What you need to do:
In the listing below, find each line with the string "time" and report it.
-- Provided information follows --
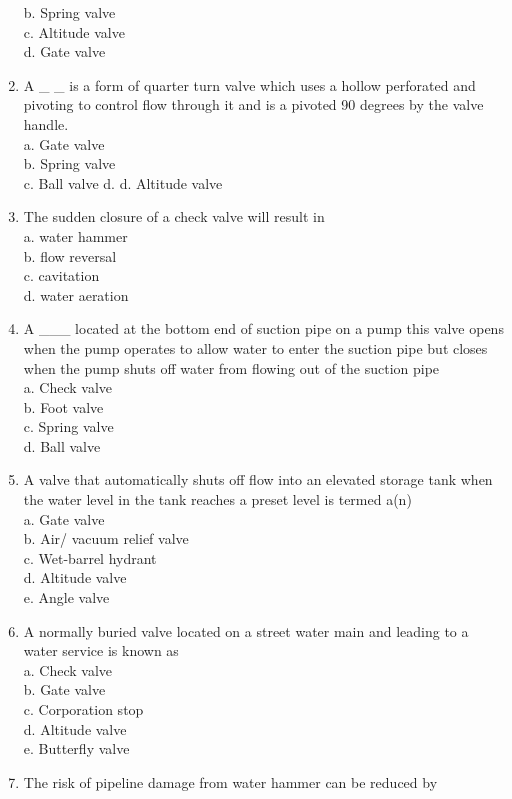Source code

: \begin{enumerate}[1.]
b. Spring valve\\
c. Altitude valve\\
d. Gate valve\\
\item A \_ \_ is a form of quarter turn valve which uses a hollow perforated and pivoting to control flow through it and is a pivoted 90 degrees by the valve handle.\\
a. Gate valve\\
b. Spring valve\\
c. Ball valve d. d. Altitude valve\\
\item The sudden closure of a check valve will result in\\
a. water hammer\\
b. flow reversal\\
c. cavitation\\
d. water aeration\\
\item A \_\_\_ located at the bottom end of suction pipe on a pump this valve opens when the pump operates to allow water to enter the suction pipe but closes when the pump shuts off water from flowing out of the suction pipe\\
a. Check valve\\
b. Foot valve\\
c. Spring valve\\
d. Ball valve\\
\item A valve that automatically shuts off flow into an elevated storage tank when the water level in the tank reaches a preset level is termed a(n)\\
a. Gate valve\\
b. Air/ vacuum relief valve\\
c. Wet-barrel hydrant\\
d. Altitude valve\\
e. Angle valve\\
\item A normally buried valve located on a street water main and leading to a water service is known as\\
a. Check valve\\
b. Gate valve\\
c. Corporation stop\\
d. Altitude valve\\
e. Butterfly valve\\
\item The risk of pipeline damage from water hammer can be reduced by\\

\end{enumerate}
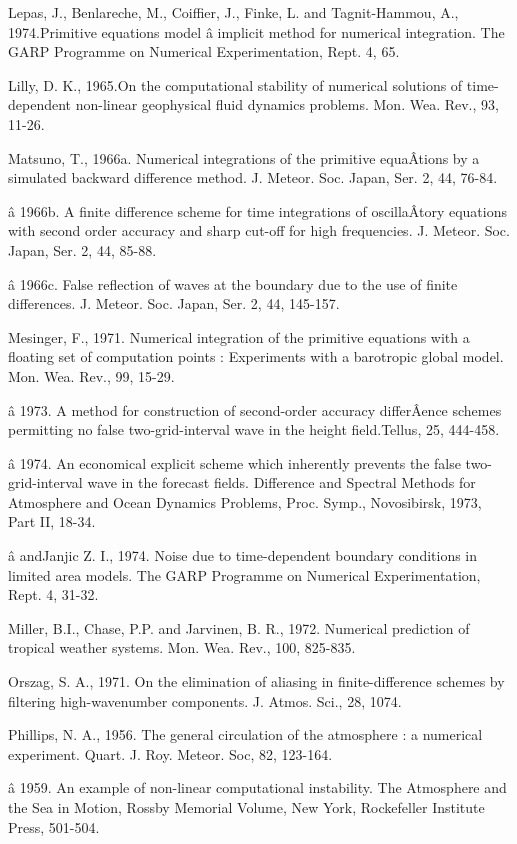 Lepas, J., Benlareche, M., Coiffier, J., Finke, L. and Tagnit-Hammou,
A., 1974.Primitive equations model â implicit method for numerical
integration. The GARP Programme on Numerical Experimentation, Rept. 4,
65.

Lilly, D. K., 1965.On the computational stability of numerical solutions
of time-dependent non-linear geophysical fluid dynamics problems. Mon.
Wea. Rev., 93, 11-26.

Matsuno, T., 1966a. Numerical integrations of the primitive equaÂ­tions
by a simulated backward difference method. J. Meteor. Soc. Japan, Ser.
2, 44, 76-84.

â 1966b. A finite difference scheme for time integrations of
oscillaÂ­tory equations with second order accuracy and sharp cut-off for
high frequencies. J. Meteor. Soc. Japan, Ser. 2, 44, 85-88.

â 1966c. False reflection of waves at the boundary due to the use of
finite differences. J. Meteor. Soc. Japan, Ser. 2, 44, 145-157.

Mesinger, F., 1971. Numerical integration of the primitive equations
with a floating set of computation points : Experiments with a
barotropic global model. Mon. Wea. Rev., 99, 15-29.

â 1973. A method for construction of second-order accuracy differÂ­ence
schemes permitting no false two-grid-interval wave in the height
field.Tellus, 25, 444-458.

â 1974. An economical explicit scheme which inherently prevents the
false two-grid-interval wave in the forecast fields. Difference and
Spectral Methods for Atmosphere and Ocean Dynamics Problems, Proc.
Symp., Novosibirsk, 1973, Part II, 18-34.

â andJanjic Z. I., 1974. Noise due to time-dependent boundary conditions
in limited area models. The GARP Programme on Numerical Experimentation,
Rept. 4, 31-32.

Miller, B.I., Chase, P.P. and Jarvinen, B. R., 1972. Numerical
prediction of tropical weather systems. Mon. Wea. Rev., 100, 825-835.

Orszag, S. A., 1971. On the elimination of aliasing in finite-difference
schemes by filtering high-wavenumber components. J. Atmos. Sci., 28,
1074.

Phillips, N. A., 1956. The general circulation of the atmosphere : a
numerical experiment. Quart. J. Roy. Meteor. Soc, 82, 123-164.

â 1959. An example of non-linear computational instability. The
Atmosphere and the Sea in Motion, Rossby Memorial Volume, New York,
Rockefeller Institute Press, 501-504.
-- Provided information concluded --
Expected answer:
of time-dependent non-linear geophysical fluid dynamics problems. Mon.
â 1966b. A finite difference scheme for time integrations of
â andJanjic Z. I., 1974. Noise due to time-dependent boundary conditions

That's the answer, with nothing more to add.